Le 12 juin, c’est le jour de la démocratie au Nigeria. Un jour qui est désormais férié comme le président Muhammadu Buhari l’a annoncé la semaine dernière à la surprise générale. Une mesure forte pour marquer le 12 juin 1993, une date qui symbolise la brutalité avec laquelle les dictatures militaires ont écrasé les espoirs de retour à la démocratie.

Après l’indépendance de 1963, le Nigeria a connu une succession de dictatures militaires pendant près de 30 ans. Vers la fin des années 1980, les pressions s’accentuent pour que des élections soient organisées. Ibrahim Babangida, alors au pouvoir, tergiverse, les reporte. Il décide finalement qu’elles se tiendront en 1993, le 12 juin.

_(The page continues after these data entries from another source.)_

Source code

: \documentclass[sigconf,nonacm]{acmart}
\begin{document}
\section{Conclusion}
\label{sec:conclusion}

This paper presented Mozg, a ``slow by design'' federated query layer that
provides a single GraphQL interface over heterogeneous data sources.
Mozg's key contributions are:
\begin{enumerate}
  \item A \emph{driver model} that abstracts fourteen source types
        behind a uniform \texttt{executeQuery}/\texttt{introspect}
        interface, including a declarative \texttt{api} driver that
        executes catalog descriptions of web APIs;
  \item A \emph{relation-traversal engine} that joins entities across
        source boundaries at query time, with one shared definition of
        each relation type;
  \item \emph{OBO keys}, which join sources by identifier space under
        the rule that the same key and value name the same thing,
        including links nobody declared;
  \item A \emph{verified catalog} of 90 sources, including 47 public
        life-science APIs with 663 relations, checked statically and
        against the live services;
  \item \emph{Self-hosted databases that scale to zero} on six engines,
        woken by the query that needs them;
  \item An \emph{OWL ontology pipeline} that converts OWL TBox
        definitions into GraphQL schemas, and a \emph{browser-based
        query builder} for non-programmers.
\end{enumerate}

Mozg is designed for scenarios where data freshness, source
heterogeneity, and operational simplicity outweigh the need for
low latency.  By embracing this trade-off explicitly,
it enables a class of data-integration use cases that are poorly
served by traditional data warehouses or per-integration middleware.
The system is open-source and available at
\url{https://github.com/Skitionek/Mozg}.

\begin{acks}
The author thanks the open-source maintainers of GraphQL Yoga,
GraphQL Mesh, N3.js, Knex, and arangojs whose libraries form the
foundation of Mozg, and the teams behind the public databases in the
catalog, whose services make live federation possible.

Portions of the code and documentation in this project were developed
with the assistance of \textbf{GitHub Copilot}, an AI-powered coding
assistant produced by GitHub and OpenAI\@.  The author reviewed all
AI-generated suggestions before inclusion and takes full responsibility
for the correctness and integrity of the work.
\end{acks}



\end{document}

Le scrutin a lieu. Les observateurs locaux et internationaux saluent le vote plus juste et le plus libre de l’histoire postcoloniale du Nigeria. L’homme d’affaires, MoshoodAbiolaest en passe de le remporter face au général Babangida, mais le scrutin est annulé.

Calcul politique ?

Levée de boucliers au sein de la population. Le chef de la junte militaire est alors obligé de quitter le pouvoir.  Il nomme à la hâte un gouvernement intérimaire, mais il est renversé trois mois plus tard par Sani Abacha. Abiola, lui, est arrêté, condamné pour trahison, et meurt en prison en 1998.

En célébrant ce 12 juin Jour de la démocratie, Muhammadu Buhari réhabilite donc Moshood Abiola. Ce jour existait déjà, mais il était, jusque cette année, célébré le 29 mai. Le président l’a simplement déplacé au 12 juin érigeant ainsi Moshood Abiola en symbole de la démocratie. Il a même été nommé grand commandeur de la République fédérale à titre posthume, une distinction d’ordinaire réservée aux anciens chefs d’Etat.

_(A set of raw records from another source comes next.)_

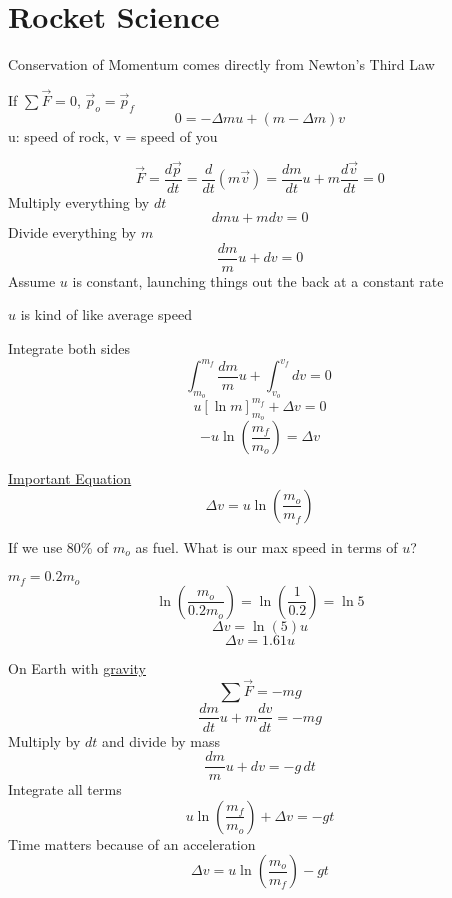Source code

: \documentclass[fleqn]{article}
\begin{document}
\setlength{\mathindent}{0pt}
\section*{Rocket Science}
Conservation of Momentum comes directly from Newton's Third Law

If $\sum \vec{F} = 0 $, $\vec{p}_{o} = \vec{p}_{f}$
\[ 0=-\Delta mu + (m-\Delta m)v\]
u: speed of rock, v = speed of you

\[ \vec{F} = \frac{d \vec{p} }{dt}  = \frac{d}{dt} \left( m \vec{v}  \right)= \frac{dm}{dt}u+m \frac{d \vec{v} }{dt}=0 \]
Multiply everything by $dt$
\[ dmu + mdv = 0 \]
Divide everything by $m$
\[ \frac{dm}{m} u+dv=0 \]
Assume $u$ is constant, launching things out the back at a constant rate

$u$ is kind of like average speed

Integrate both sides
\[ \int_{m_o}^{m_f} \frac{dm}{m} u + \int_{v_o}^{v_f} dv=0\ \]
\[ u \left[ \ln m \right]^{m_f}_{m_o}   + \Delta v=0 \]
\[ -u \ln \left( \frac{m_f}{m_o}  \right) = \Delta v\]

\underline{Important Equation}
\[ \Delta v = u \ln \left( \frac{m_o}{m_f}  \right) \]

If we use 80\% of $m_o$ as fuel. What is our max speed in terms of $u$?

$m_f = 0.2m_o$
\[ \ln \left( \frac{m_o}{0.2m_o}  \right) = \ln \left( \frac{1}{0.2}\right) = \ln 5 \]
\[ \Delta v= \ln \left(5\right) u\]
\[ \Delta v = 1.61 u \]

On Earth with \underline{gravity}
\[ \sum \vec{F} = -mg\]
\[ \frac{dm}{dt} u + m \frac{dv}{dt} = -mg \]
Multiply by $dt$ and divide by mass
\[ \frac{dm}{m} u + dv = -g\, dt \]
Integrate all terms
\[ u \ln \left( \frac{m_f}{m_o}  \right) + \Delta v =-gt\]
Time matters because of an acceleration
\[ \Delta v= u \ln \left( \frac{m_o}{m_f}  \right) - gt \]
\end{document}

L’ensemble de la classe politique et des Nigérians ont applaudi, mais au-delà du symbole, la mesure est une aussi une manœuvre politique. A moins d’un an de l’élection présidentielle, Muhammadu Buhari, qui brigueun second mandat, se pose en grand démocrate, lui, l’ancien général au pouvoir dans les années 1980.

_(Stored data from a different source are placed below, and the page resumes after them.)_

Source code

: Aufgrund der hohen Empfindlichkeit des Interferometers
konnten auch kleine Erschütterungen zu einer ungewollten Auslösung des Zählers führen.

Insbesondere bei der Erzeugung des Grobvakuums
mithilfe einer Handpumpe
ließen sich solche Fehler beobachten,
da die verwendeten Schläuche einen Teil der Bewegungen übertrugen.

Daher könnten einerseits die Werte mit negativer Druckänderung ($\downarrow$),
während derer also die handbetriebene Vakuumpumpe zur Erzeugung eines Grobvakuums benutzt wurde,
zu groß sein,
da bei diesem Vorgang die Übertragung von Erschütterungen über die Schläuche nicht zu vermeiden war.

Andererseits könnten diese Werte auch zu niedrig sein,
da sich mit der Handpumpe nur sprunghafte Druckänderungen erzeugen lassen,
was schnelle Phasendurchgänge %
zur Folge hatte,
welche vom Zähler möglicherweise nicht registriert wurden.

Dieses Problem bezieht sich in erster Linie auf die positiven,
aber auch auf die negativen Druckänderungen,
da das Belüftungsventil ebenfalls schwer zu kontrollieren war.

Il fait aussi un pied de nez à deux anciens généraux, influents et très critiques son égard. A savoir d’une part Ibrahim Babangida et d’autre part Olusegun Obasanjo, au pouvoir pendant huit ans et qui n’a pas réhabilité Abiola. Enfin, la mesure, et c’est sans doute le plus important, est un moyen de séduire la communauté yoruba, dont était issu Moshood Abiola. Le sud-ouest du Nigeria, bassin des voix Yoruba, est loin d’être acquis au vieux président du Nord. Y être populaire est donc déterminant pour le scrutin de février 2019.